*Exercise goal:*
Each line of the data that mentions the string "distributed" needs to be identified and copied.

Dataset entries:
+++++

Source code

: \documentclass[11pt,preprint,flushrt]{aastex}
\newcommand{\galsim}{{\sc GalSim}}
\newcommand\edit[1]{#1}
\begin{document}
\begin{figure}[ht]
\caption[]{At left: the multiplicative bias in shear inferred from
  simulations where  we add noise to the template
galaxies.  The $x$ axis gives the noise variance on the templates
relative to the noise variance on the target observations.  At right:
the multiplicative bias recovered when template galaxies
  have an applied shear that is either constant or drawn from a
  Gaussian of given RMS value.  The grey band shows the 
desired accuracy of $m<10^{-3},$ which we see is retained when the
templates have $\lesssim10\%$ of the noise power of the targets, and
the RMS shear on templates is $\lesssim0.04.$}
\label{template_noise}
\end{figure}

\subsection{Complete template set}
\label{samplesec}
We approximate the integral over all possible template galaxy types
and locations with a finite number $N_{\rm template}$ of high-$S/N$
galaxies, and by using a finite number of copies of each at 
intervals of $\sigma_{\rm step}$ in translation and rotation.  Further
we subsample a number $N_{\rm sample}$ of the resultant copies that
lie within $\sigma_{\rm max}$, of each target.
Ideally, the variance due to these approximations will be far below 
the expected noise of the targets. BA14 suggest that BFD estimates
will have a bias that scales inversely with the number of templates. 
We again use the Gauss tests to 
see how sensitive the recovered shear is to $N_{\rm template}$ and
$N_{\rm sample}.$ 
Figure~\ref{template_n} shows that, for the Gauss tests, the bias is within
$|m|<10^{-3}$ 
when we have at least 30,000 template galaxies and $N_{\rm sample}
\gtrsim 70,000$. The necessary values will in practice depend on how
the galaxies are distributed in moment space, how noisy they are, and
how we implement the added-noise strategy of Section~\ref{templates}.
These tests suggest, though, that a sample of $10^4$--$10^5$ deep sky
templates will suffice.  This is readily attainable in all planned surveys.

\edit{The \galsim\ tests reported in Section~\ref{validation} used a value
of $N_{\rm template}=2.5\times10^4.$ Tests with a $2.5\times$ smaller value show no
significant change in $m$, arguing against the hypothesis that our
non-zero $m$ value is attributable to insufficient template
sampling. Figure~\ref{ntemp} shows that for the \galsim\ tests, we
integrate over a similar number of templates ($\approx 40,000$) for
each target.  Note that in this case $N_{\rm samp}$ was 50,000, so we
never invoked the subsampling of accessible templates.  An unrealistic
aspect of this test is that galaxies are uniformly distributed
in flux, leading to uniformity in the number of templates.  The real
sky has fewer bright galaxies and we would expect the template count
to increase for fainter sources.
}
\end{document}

+++++

*Task solution:*
the galaxies are distributed in moment space, how noisy they are, and
aspect of this test is that galaxies are uniformly distributed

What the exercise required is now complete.